Of course, since the FH box is on the top of the hive (has to be because of the queen excluder), you have to move the FH box off the hive before you can inspect the hive.

The FH box is very. Very. Very. Heavy.  My estimation was about 85 pounds. It nearly did me in. The FH box is already heavy to start because the frames are such thick plastic. Then add the fact they are totally stuffed with nectar, and are deep frames and are extra thick.

The harder part was getting the FH box back up on top of the hive, for two reasons:

  • I had to add a 4th box to the hive so now I had to lift it up higher
  • You have to lay the queen excluder on top of the top box and then you can NOT “scoot” the FH box onto the top box of the hive like you would normally do. If you did, the excluder would simply slide off the hive. You have to actually lift the FH box and lower it down exactly placed on the excluder.

It actually took me two tries to get the thing up there and on the queen excluder.

I had to have a sit down afterwards and really think this through.  I can’t be lifting 85 pounds or more every time I inspect the hive. How could I avoid this? IF you drain the FH box before you inspect, the FH box would be lighter. But you can’t time the bees capping off the honey just exactly at the same time you have to inspect the hive.

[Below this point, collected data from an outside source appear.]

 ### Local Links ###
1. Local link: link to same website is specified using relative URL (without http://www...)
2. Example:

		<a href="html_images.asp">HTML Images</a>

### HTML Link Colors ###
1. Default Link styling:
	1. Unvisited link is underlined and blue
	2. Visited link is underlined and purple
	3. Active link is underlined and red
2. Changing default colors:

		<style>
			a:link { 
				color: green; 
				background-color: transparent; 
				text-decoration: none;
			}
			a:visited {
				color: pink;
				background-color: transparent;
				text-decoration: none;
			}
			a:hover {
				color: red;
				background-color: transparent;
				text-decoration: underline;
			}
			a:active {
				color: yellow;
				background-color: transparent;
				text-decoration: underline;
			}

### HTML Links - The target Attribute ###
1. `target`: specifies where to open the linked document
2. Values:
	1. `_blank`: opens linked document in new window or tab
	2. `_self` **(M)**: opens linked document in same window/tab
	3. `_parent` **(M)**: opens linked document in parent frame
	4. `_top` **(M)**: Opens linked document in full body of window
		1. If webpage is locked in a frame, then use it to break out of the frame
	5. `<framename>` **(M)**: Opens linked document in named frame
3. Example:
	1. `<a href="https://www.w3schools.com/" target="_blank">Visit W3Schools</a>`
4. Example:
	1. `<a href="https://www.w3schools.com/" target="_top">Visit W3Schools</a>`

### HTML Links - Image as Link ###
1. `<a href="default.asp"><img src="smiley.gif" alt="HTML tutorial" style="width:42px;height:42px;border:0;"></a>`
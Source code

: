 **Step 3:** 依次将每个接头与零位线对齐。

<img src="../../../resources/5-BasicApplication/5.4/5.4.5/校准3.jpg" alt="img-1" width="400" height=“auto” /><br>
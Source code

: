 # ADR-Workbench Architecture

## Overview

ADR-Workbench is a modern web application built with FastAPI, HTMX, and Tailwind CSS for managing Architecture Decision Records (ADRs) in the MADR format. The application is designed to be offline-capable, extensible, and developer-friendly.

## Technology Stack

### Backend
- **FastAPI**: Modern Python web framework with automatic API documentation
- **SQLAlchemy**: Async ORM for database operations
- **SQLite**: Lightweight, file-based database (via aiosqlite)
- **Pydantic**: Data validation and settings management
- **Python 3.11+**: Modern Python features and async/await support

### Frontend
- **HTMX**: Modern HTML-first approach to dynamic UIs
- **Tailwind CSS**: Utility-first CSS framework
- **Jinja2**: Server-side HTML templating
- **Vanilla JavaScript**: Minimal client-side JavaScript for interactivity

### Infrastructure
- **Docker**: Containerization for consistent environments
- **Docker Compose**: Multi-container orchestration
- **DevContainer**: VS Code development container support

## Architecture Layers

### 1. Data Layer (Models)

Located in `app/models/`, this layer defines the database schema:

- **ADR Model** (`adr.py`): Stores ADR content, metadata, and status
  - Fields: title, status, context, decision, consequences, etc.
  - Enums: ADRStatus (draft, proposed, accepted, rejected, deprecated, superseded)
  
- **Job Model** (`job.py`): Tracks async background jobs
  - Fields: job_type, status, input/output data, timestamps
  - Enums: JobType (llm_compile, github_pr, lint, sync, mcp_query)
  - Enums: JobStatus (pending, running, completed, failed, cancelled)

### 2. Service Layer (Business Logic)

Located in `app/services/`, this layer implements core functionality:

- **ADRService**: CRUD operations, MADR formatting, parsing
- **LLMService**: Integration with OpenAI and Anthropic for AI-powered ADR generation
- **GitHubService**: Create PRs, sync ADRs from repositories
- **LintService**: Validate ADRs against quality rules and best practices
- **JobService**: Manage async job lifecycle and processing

Because I use 8 frame westerns (instead of 8 frame deeps), I have to inspect the bees about every 10-14 days and you always have to manage the hive down. The queen has a much larger tendency to chimney in the 8 frame westerns and if you wait 3 weeks, she’ll be all laid up in the top box, with the bottom boxes empty, and ready to swarm or will swarm.  This has been brought up by those in the beekeepers association. It’s just something you have to deal with (more frequent inspections and managing down) if you  8 frame westerns.

If I moved to using 8 frame deeps, I could go a month between inspections.  But I don’t use 8 frame deeps because they’re too heavy. I want this to be enjoyable and to be able to do this for a lot of years. I can’t do that with boxes that weigh 60-80 pounds.  My 8 frame westerns at their heaviest full of honey weigh about 45 pounds.

That means that every 10-14 days, I’ll have to move this ridiculously heavy FlowHive box off the hive and back on the hive. I’m not entirely sure that’s the way I want to go.

It makes me want to email those Aussie’s and ask them if the cute little wife of his has every actually had to inspect a hive with the FlowHive on top, or if it’s just been the guys doing the heavy lifting.